I've never been a fan of U.S. action in the Mideast, but I never gave much thought.
|I've never been a fan of U.S. action in the Middle East, but I never really gave much thought to it either way.|
That is, until last week, when the war on Iraq hit too close to home.
On Jan. 20, I was sitting in the Advocate office when our arts and entertainment editor Bronson -----'s cell phone rang. A few minutes later, the CMU halls filled with the sound of his yelled expletive. His unit in the National Guard had been put on alert.
Suddenly, my mind began to race. Would Bronson have to go to war? Would he be on the front lines? Would he be hurt? Would he be injured? Would he be ... killed?
All the images I'd seen in Time, Life and Newsweek and all the clips I'd watched on "20/20," "Nightline" and "World News Tonight" rushed through my head. Nameless corpses, dirtied soldiers, crying mothers, hardened veterans and rows of tombstones - could these be in my friend's future?

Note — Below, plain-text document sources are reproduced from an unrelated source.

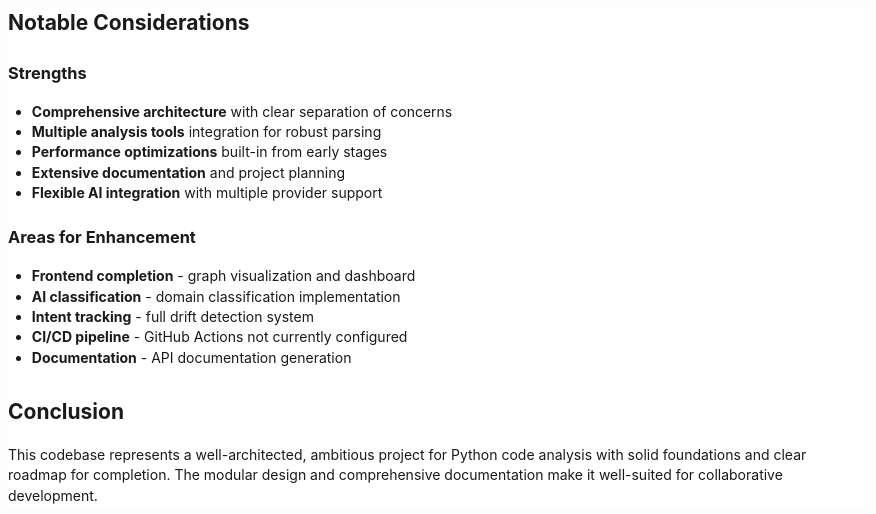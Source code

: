 ## Notable Considerations

### Strengths
- **Comprehensive architecture** with clear separation of concerns
- **Multiple analysis tools** integration for robust parsing
- **Performance optimizations** built-in from early stages
- **Extensive documentation** and project planning
- **Flexible AI integration** with multiple provider support

### Areas for Enhancement
- **Frontend completion** - graph visualization and dashboard
- **AI classification** - domain classification implementation
- **Intent tracking** - full drift detection system
- **CI/CD pipeline** - GitHub Actions not currently configured
- **Documentation** - API documentation generation

## Conclusion

This codebase represents a well-architected, ambitious project for Python code analysis with solid foundations and clear roadmap for completion. The modular design and comprehensive documentation make it well-suited for collaborative development.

I tried to comprehend everything, but remained convinced that something was wrong. Maybe it was just a readiness drill and he wasn't really going anywhere. Perhaps there was a paperwork error and it wasn't the 142nd that was supposed to be called but the 124th?
On Jan. 21, The Forum newspaper carried the news about the call-up and the TV stations all had it on the news. It began to dawn on me that this was real.
So, instead of coming up with reasons about why it couldn't be real, I and the rest of the Advocate staff began to formulate plans to get him out of the service. What if we got him drunk and whisked him away to Canada? What if I pushed him down a flight of stairs and he broke his leg? Or we shot him in the foot? What if he got mono?
We tossed around ideas and joked about how our lives would be different if Bronson wasn't there. Despite our joviality, I think we all knew, deep down, that this was a momentous thing. This could be Bronson's last week at The Advocate. We all felt the gravity of the moment, but tried to pretend we didn't.
We all wanted to wake up and find we'd been dreaming.
But we weren't. Bronson is in Colorado now, his next destination unknown to us, but probably somewhere in the Mideast. And, while he assures me that there's very little chance of it happening, I can't help feeling that every day he's away, he's more in danger of the bad things from war movies - wounds, enemy prison camps and, the worst five-letter word in the English language, death.
I've never been a religious person, but, when I think about what may be in store for Bronson, I can't help but pray that god, any god, will protect him and the thousands of other soldiers like him who are out there, fighting for us. I don't pray for a victory, I only pray for my friend.
Published 30 January 2003 in "The Advocate," Minnesota State University Moorhead
Edit: Bronson came back after just over a year on active duty. He spent some time in Iraq, but returned unharmed. Thanks to everyone who asked! I still don't support U.S. action in the Middle East, but I am a staunch supporter of our troops and I hope they all come back safely.